A CEA-verified property agent is a real estate salesperson whose registration has been confirmed against the Council for Estate Agencies (CEA) public register. Registration requires passing the Real Estate Salesperson (RES) examination, practising through a licensed property agency, completing annual CPD training, and meeting fit-and-proper criteria. It is not a self-declared status.
How do I check if my property agent is CEA registered?
Go to the CEA Public Register at https://eservices.cea.gov.sg/aceas/public-register. Enter the phone number the agent is using to contact you. If that number does not resolve to a registered agent profile, treat the contact as a potential scam even if the agent's name and registration number appear legitimate. You can also search by name or CEA registration number and confirm the details match.
What is the difference between a licensed estate agent and a CEA-registered salesperson?
A licensed estate agent is the property agency or business entity (sole proprietorship, partnership, or company) that holds a corporate licence from CEA. A registered salesperson is the individual who conducts day-to-day transactions — viewings, negotiations, listings — and must work under a licensed agency.

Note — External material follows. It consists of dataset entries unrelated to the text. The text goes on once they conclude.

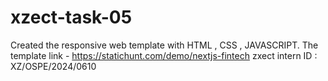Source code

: # xzect-task-05
Created the responsive web template with HTML , CSS , JAVASCRIPT.
The template link - https://statichunt.com/demo/nextjs-fintech
zxect intern ID : XZ/OSPE/2024/0610
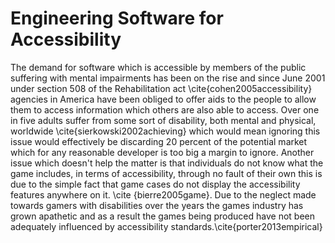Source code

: # Engineering Software for Accessibility

The demand for software which is accessible by members of the public suffering with mental impairments has been on the rise and since June 2001 under section 508 of the Rehabilitation act \cite{cohen2005accessibility} agencies in America have been obliged to offer aids to the people to allow them to access information which others are also able to access. Over one in five adults suffer from some sort of disability, both mental and physical, worldwide \cite{sierkowski2002achieving} which would mean ignoring this issue would effectively be discarding 20 percent of the potential market which for any reasonable developer is too big a margin to ignore.  Another issue which doesn't help the matter is that individuals do not know what the game includes, in terms of accessibility, through no fault of their own this is due to the simple fact that game cases do not display the accessibility features anywhere on it. \cite {bierre2005game}. Due to the neglect made towards gamers with disabilities over the years the games industry has grown apathetic and as a result the games being produced have not been adequately influenced by accessibility standards.\cite{porter2013empirical}

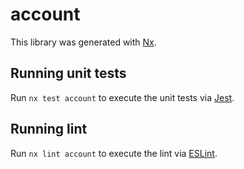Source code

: # account

This library was generated with [Nx](https://nx.dev).

## Running unit tests

Run `nx test account` to execute the unit tests via [Jest](https://jestjs.io).

## Running lint

Run `nx lint account` to execute the lint via [ESLint](https://eslint.org/).
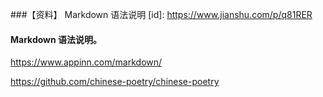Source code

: ###【资料】
Markdown 语法说明 [id]: https://www.jianshu.com/p/q81RER


#### Markdown 语法说明。
https://www.appinn.com/markdown/

https://github.com/chinese-poetry/chinese-poetry
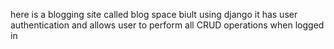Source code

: here is a blogging site called blog space biult using django
it has user authentication and allows user to perform all CRUD operations when logged in
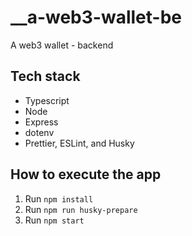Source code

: # \_\_a-web3-wallet-be

A web3 wallet - backend

## Tech stack

- Typescript
- Node
- Express
- dotenv
- Prettier, ESLint, and Husky

## How to execute the app

1. Run `npm install`
2. Run `npm run husky-prepare`
3. Run `npm start`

The agency holds the licence; the individual holds the registration. Both can be verified on the CEA Public Register.
What happens if I transact with an unregistered property agent?
Transacting with an unregistered agent puts you outside CEA's consumer protection framework. You lose access to the CEA Dispute Resolution Scheme, which requires a signed estate agency agreement with a licensed agency. The unregistered person has no professional indemnity insurance, so you have no insurance recourse if they misrepresent facts. Under the Estate Agents Act, the unregistered operator commits a criminal offence, but the practical risk to you is weaker documentation and no regulatory recourse.
What are the red flags that a property agent may not be properly registered?
Key red flags: the agent's phone number does not appear in the CEA Public Register; the name, registration number, or agency details do not match the public register profile; the agent cannot produce a CEA registration card; the agent claims their new number has not updated on CEA's system yet (CEA updates are near-immediate); the agent asks you to pay them directly rather than the property owner or agency; or the agent discourages signing a written estate agency agreement.
Do I need to check the estate agency as well as the individual agent?
Yes. A proper CEA check is two-part: verify the individual salesperson's registration and verify the agency's licence. Both can be searched on the CEA Public Register. A salesperson with a valid registration is still required to practise through a currently licensed agency — if the agency's licence has lapsed, the salesperson's registration may also be affected.